** DESCRIPTION OF THE TASK **
What lines below mention the word "case"? Copy each one.

──────── RECORDS

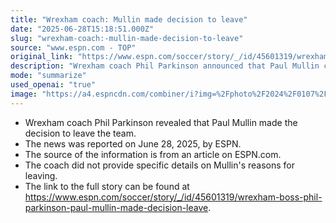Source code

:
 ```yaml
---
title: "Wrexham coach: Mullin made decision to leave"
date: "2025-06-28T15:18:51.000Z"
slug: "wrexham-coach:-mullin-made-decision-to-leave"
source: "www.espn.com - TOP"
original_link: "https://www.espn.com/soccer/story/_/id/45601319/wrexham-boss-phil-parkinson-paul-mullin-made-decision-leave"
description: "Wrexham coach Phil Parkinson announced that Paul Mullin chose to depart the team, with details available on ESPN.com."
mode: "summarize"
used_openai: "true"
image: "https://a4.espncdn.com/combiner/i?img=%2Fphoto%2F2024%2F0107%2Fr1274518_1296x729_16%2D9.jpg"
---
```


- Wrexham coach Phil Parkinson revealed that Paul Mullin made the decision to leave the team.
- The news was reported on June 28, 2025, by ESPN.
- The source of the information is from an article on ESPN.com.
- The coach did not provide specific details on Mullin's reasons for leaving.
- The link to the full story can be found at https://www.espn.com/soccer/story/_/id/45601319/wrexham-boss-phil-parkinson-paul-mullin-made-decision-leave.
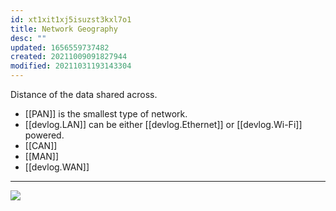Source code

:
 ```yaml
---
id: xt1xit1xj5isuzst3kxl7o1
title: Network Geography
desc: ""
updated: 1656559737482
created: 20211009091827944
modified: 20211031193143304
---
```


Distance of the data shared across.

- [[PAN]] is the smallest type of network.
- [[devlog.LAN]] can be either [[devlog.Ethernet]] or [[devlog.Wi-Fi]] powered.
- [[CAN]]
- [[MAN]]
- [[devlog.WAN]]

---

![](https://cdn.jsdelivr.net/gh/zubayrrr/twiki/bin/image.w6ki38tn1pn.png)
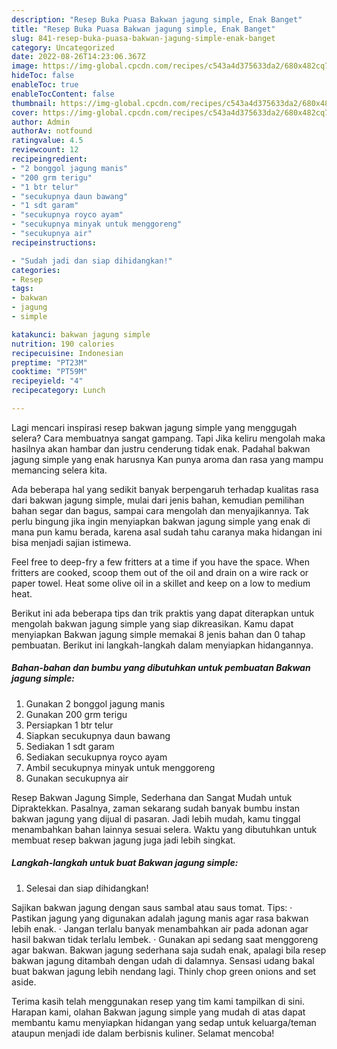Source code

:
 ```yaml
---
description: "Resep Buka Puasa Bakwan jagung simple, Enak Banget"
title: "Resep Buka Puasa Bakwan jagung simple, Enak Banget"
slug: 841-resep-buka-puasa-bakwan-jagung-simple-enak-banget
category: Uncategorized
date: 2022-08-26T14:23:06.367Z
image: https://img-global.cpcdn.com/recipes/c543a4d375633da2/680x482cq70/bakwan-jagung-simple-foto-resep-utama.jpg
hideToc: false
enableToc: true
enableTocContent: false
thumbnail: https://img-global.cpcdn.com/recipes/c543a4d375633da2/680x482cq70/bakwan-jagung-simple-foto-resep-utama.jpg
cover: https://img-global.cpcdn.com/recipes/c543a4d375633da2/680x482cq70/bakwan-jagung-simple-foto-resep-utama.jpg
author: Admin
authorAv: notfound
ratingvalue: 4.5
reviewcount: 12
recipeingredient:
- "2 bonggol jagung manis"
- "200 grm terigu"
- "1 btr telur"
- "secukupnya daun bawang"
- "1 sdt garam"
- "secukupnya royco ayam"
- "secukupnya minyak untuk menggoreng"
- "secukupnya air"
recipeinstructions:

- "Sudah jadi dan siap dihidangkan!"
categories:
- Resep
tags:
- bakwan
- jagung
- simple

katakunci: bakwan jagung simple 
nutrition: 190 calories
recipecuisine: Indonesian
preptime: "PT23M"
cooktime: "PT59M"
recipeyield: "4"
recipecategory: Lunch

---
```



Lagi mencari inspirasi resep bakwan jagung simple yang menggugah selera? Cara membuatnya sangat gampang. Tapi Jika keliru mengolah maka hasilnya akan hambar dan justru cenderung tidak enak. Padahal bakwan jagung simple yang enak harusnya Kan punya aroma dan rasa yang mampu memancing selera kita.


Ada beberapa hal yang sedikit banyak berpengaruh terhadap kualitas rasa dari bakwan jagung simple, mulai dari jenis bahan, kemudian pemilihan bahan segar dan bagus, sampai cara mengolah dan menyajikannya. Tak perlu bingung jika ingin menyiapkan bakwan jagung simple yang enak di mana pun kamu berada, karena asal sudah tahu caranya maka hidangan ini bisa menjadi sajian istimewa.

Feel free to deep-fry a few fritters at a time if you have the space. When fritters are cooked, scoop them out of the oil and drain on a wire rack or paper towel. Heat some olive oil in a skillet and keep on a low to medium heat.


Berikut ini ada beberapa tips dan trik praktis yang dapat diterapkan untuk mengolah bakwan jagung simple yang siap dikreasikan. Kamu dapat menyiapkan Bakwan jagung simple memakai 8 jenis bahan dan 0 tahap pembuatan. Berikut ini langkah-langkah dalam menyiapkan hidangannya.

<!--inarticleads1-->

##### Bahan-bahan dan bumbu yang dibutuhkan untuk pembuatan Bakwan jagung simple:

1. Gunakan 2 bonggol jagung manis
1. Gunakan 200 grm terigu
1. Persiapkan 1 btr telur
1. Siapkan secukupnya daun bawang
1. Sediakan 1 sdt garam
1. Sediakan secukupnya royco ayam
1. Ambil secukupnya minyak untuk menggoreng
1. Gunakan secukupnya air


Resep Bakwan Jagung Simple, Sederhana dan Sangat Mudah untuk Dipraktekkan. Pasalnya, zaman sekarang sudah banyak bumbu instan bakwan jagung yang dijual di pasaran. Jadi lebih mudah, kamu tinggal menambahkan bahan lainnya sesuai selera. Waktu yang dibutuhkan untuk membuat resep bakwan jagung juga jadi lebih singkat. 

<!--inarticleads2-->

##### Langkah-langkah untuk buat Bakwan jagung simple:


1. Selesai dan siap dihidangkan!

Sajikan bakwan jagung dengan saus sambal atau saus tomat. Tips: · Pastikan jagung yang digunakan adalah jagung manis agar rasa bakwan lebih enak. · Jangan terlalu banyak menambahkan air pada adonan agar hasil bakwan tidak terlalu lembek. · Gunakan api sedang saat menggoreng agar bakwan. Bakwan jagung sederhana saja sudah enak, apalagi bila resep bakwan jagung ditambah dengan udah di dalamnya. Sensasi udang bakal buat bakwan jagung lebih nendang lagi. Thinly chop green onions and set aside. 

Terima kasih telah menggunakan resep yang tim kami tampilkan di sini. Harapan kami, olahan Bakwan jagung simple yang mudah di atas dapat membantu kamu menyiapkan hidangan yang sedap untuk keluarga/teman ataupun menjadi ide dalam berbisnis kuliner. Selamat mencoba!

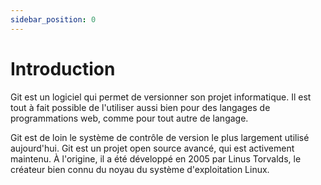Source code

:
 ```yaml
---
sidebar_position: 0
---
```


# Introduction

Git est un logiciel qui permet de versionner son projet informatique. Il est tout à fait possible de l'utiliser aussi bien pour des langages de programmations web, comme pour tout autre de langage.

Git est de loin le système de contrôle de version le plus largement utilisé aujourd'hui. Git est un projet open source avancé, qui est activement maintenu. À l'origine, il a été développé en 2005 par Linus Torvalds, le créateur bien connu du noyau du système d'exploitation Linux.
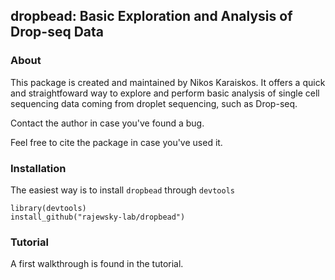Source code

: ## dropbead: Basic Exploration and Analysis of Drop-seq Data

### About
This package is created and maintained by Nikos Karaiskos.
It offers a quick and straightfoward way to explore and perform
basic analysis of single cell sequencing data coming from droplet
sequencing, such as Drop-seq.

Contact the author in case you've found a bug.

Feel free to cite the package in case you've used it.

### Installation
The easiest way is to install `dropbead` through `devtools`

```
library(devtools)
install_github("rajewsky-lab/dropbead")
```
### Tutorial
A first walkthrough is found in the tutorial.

────────────────

** COMPLETED EXERCISE **
Contact the author in case you've found a bug.
Feel free to cite the package in case you've used it.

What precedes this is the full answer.